■ **Instructions to follow**
Scan the entries line by line and return those with "begin".

■ **Data extracts**
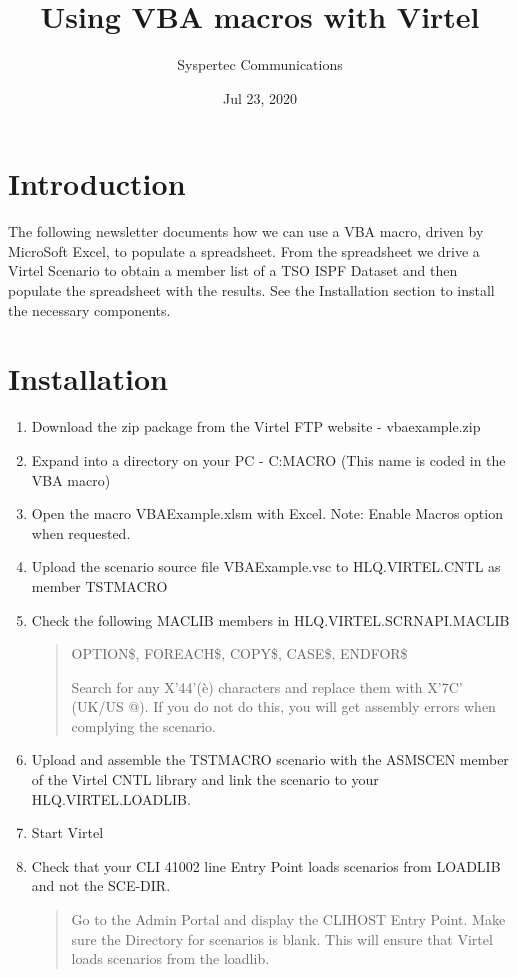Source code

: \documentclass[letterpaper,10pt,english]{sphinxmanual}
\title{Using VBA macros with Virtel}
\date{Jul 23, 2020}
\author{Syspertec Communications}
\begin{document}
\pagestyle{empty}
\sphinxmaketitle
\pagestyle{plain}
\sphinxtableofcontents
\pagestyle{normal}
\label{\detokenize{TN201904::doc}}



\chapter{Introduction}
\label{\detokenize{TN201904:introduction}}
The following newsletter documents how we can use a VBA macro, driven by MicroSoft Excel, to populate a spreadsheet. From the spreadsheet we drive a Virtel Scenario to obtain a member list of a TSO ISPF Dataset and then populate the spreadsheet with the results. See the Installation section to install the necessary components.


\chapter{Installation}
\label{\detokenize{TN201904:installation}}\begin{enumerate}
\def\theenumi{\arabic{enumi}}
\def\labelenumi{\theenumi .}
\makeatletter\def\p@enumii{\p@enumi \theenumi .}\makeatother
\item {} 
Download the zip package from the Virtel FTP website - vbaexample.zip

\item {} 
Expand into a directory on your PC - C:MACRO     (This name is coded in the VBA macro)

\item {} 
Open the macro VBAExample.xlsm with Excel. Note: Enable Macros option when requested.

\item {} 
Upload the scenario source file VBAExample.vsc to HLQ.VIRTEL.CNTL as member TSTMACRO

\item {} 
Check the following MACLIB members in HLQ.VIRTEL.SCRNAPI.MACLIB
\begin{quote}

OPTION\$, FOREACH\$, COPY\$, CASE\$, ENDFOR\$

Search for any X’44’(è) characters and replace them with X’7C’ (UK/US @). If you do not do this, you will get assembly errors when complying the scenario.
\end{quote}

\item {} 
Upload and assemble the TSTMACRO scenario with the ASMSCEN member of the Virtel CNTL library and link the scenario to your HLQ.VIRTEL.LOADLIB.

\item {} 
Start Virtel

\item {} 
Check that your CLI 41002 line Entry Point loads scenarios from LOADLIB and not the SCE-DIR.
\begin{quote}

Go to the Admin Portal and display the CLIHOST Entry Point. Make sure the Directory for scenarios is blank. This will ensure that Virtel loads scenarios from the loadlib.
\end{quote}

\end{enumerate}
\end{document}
---
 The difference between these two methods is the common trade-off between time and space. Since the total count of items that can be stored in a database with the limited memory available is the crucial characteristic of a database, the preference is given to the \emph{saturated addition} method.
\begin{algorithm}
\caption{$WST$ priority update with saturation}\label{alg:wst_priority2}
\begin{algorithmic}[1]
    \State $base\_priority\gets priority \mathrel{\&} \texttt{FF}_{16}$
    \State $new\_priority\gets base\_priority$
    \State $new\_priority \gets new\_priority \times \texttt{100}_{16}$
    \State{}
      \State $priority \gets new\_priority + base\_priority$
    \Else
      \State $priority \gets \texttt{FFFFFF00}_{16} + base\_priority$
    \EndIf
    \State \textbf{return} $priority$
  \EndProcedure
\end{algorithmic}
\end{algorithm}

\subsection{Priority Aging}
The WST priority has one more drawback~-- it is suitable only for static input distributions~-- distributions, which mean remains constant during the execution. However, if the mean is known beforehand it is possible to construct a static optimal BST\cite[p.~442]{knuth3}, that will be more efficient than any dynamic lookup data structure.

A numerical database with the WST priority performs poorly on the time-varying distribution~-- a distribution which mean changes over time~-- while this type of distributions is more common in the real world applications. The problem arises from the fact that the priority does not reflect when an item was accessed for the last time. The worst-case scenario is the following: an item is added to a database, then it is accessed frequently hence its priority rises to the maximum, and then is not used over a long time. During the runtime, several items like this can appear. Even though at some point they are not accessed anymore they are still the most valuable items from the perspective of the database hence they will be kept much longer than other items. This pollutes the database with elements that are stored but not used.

■ **Answer for the task**
\begin{document}
\label{\detokenize{TN201904:installation}}\begin{enumerate}
\begin{quote}
\begin{quote}
\begin{algorithm}
\begin{algorithmic}[1]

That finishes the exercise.